N-doped carbon-silicon composite adsorbent (NC@SiO 2 ) has garnered significant attention in the field of CO 2 capture. In this study, a novel NC@SiO 2 has been developed by combining hydrothermal synthesis, Stober method, and one-step carbonization activation. It exhibits a moderate static adsorption capacity (3 mmol/g, 298.15 K) , along with low adsorption heat (14.65–21.93 KJ/mol). At 313.15 K, the dynamic adsorption capacity and adsorption rate for CO 2 (volCO 2 : volN 2 = 15 %:85 %) are 2 mmol/g and 0.202 mmol/g/min, respectively. Additionally, it demonstrates excellent cycle stability, with the adsorption capacity decreasing by only 7 % after 10 cycles.
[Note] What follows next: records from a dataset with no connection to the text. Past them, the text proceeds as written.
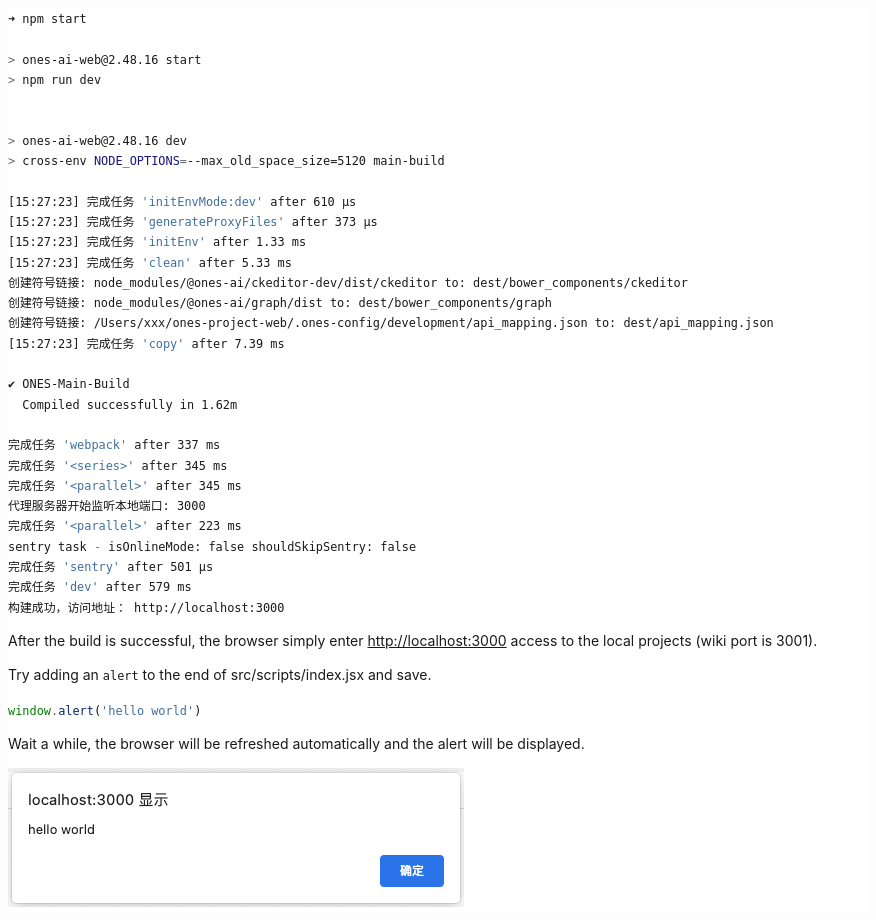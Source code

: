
 ```bash
➜ npm start

> ones-ai-web@2.48.16 start
> npm run dev


> ones-ai-web@2.48.16 dev
> cross-env NODE_OPTIONS=--max_old_space_size=5120 main-build

[15:27:23] 完成任务 'initEnvMode:dev' after 610 μs
[15:27:23] 完成任务 'generateProxyFiles' after 373 μs
[15:27:23] 完成任务 'initEnv' after 1.33 ms
[15:27:23] 完成任务 'clean' after 5.33 ms
创建符号链接: node_modules/@ones-ai/ckeditor-dev/dist/ckeditor to: dest/bower_components/ckeditor
创建符号链接: node_modules/@ones-ai/graph/dist to: dest/bower_components/graph
创建符号链接: /Users/xxx/ones-project-web/.ones-config/development/api_mapping.json to: dest/api_mapping.json
[15:27:23] 完成任务 'copy' after 7.39 ms

✔ ONES-Main-Build
  Compiled successfully in 1.62m

完成任务 'webpack' after 337 ms
完成任务 '<series>' after 345 ms
完成任务 '<parallel>' after 345 ms
代理服务器开始监听本地端口: 3000
完成任务 '<parallel>' after 223 ms
sentry task - isOnlineMode: false shouldSkipSentry: false
完成任务 'sentry' after 501 μs
完成任务 'dev' after 579 ms
构建成功，访问地址： http://localhost:3000
```

After the build is successful, the browser simply enter [http://localhost:3000](http://localhost:3000) access to the local projects (wiki port is 3001).

Try adding an `alert` to the end of src/scripts/index.jsx and save.

```jsx title="src/scripts/index.jsx"
window.alert('hello world')
```

Wait a while, the browser will be refreshed automatically and the alert will be displayed.

![](images/add-alert.png)
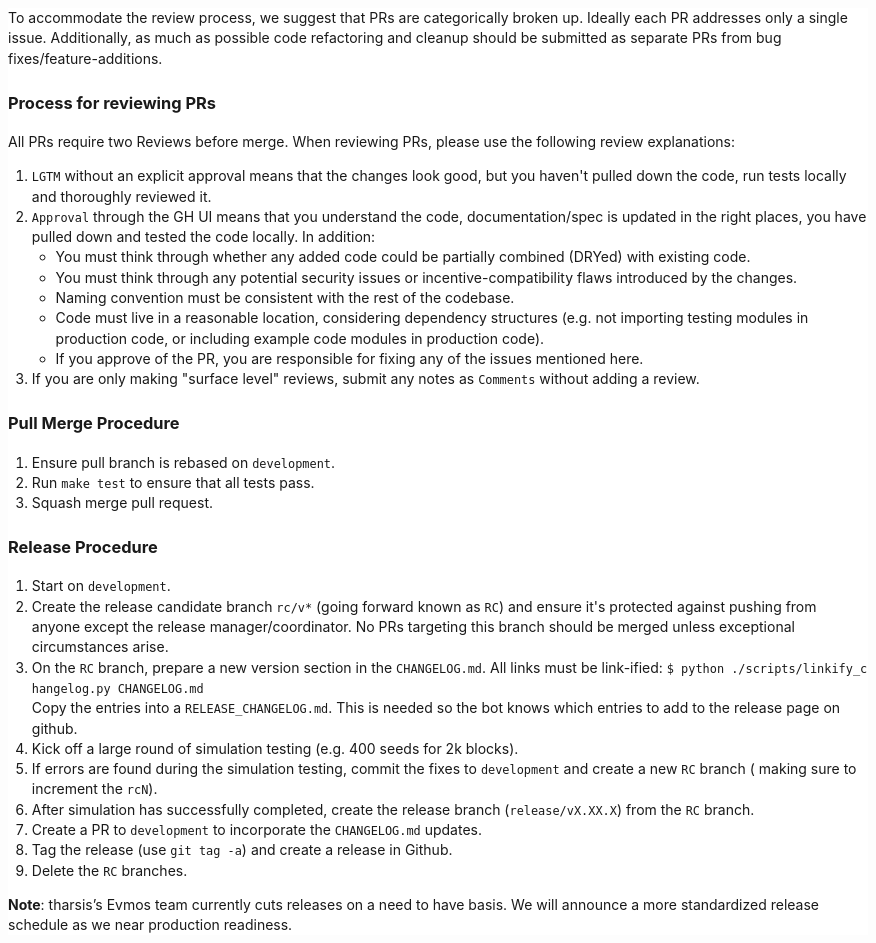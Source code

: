 To accommodate the review process, we suggest that PRs are categorically broken
up. Ideally each PR addresses only a single issue. Additionally, as much as
possible code refactoring and cleanup should be submitted as separate PRs from
bug fixes/feature-additions.

### <span id="reviewing_prs">Process for reviewing PRs</span>

All PRs require two Reviews before merge. When reviewing PRs, please use the
following review explanations:

1. `LGTM` without an explicit approval means that the changes look good, but you
   haven't pulled down the code, run tests locally and thoroughly reviewed it.
2. `Approval` through the GH UI means that you understand the code,
   documentation/spec is updated in the right places, you have pulled down and
   tested the code locally. In addition:
   - You must think through whether any added code could be partially combined
     (DRYed) with existing code.
   - You must think through any potential security issues or
     incentive-compatibility flaws introduced by the changes.
   - Naming convention must be consistent with the rest of the codebase.
   - Code must live in a reasonable location, considering dependency structures
     (e.g. not importing testing modules in production code, or including
     example code modules in production code).
   - If you approve of the PR, you are responsible for fixing any of the issues
     mentioned here.
3. If you are only making "surface level" reviews, submit any notes as
   `Comments` without adding a review.

### <span id="pull_merge_procedure">Pull Merge Procedure</span>

1. Ensure pull branch is rebased on `development`.
2. Run `make test` to ensure that all tests pass.
3. Squash merge pull request.

### <span id="release_procedure">Release Procedure</span>

1. Start on `development`.
2. Create the release candidate branch `rc/v*` (going forward known as `RC`) and
   ensure it's protected against pushing from anyone except the release
   manager/coordinator. No PRs targeting this branch should be merged unless
   exceptional circumstances arise.
3. On the `RC` branch, prepare a new version section in the `CHANGELOG.md`. All
   links must be link-ified:
   `$ python ./scripts/linkify_changelog.py CHANGELOG.md`\
   Copy the entries into a `RELEASE_CHANGELOG.md`. This is needed so the bot
   knows which entries to add to the release page on github.
4. Kick off a large round of simulation testing (e.g. 400 seeds for 2k blocks).
5. If errors are found during the simulation testing, commit the fixes to
   `development` and create a new `RC` branch ( making sure to increment the
   `rcN`).
6. After simulation has successfully completed, create the release branch
   (`release/vX.XX.X`) from the `RC` branch.
7. Create a PR to `development` to incorporate the `CHANGELOG.md` updates.
8. Tag the release (use `git tag -a`) and create a release in Github.
9. Delete the `RC` branches.

**Note**: tharsis’s Evmos team currently cuts releases on a need to have basis.
We will announce a more standardized release schedule as we near production
readiness.
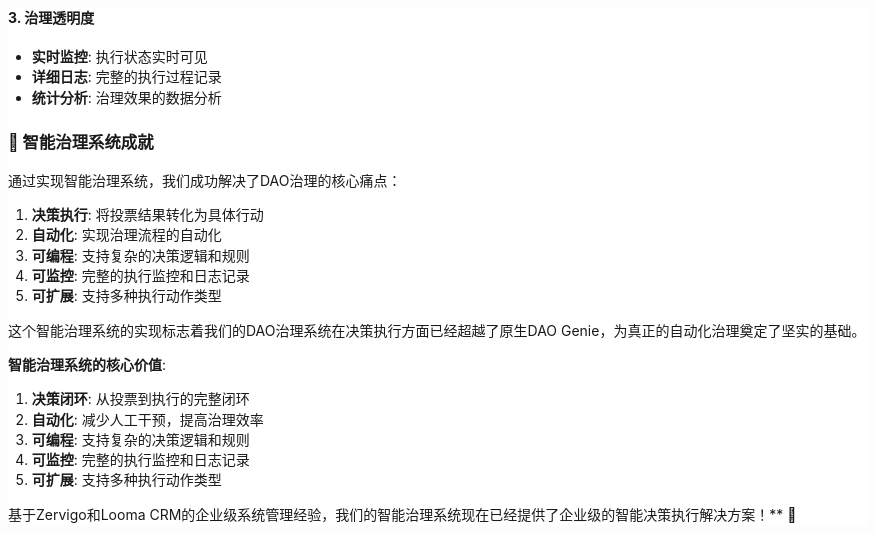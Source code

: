 #### 3. 治理透明度
- **实时监控**: 执行状态实时可见
- **详细日志**: 完整的执行过程记录
- **统计分析**: 治理效果的数据分析

### 🎉 智能治理系统成就

通过实现智能治理系统，我们成功解决了DAO治理的核心痛点：

1. **决策执行**: 将投票结果转化为具体行动
2. **自动化**: 实现治理流程的自动化
3. **可编程**: 支持复杂的决策逻辑和规则
4. **可监控**: 完整的执行监控和日志记录
5. **可扩展**: 支持多种执行动作类型

这个智能治理系统的实现标志着我们的DAO治理系统在决策执行方面已经超越了原生DAO Genie，为真正的自动化治理奠定了坚实的基础。

**智能治理系统的核心价值**:
1. **决策闭环**: 从投票到执行的完整闭环
2. **自动化**: 减少人工干预，提高治理效率
3. **可编程**: 支持复杂的决策逻辑和规则
4. **可监控**: 完整的执行监控和日志记录
5. **可扩展**: 支持多种执行动作类型

基于Zervigo和Looma CRM的企业级系统管理经验，我们的智能治理系统现在已经提供了企业级的智能决策执行解决方案！** 🎯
Density Functional Theory (DFT) calculations confirm that the presence of functional groups of N and O significantly enhances CO 2 adsorption performance of NC@SiO 2 . The synergistic effect of SiO 2 coating, N doping, and K 2 CO 3 activation is important for improving CO 2 dynamic adsorption performance, positioning NC@SiO 2 as a promising candidate for capturing CO 2 from flue gas.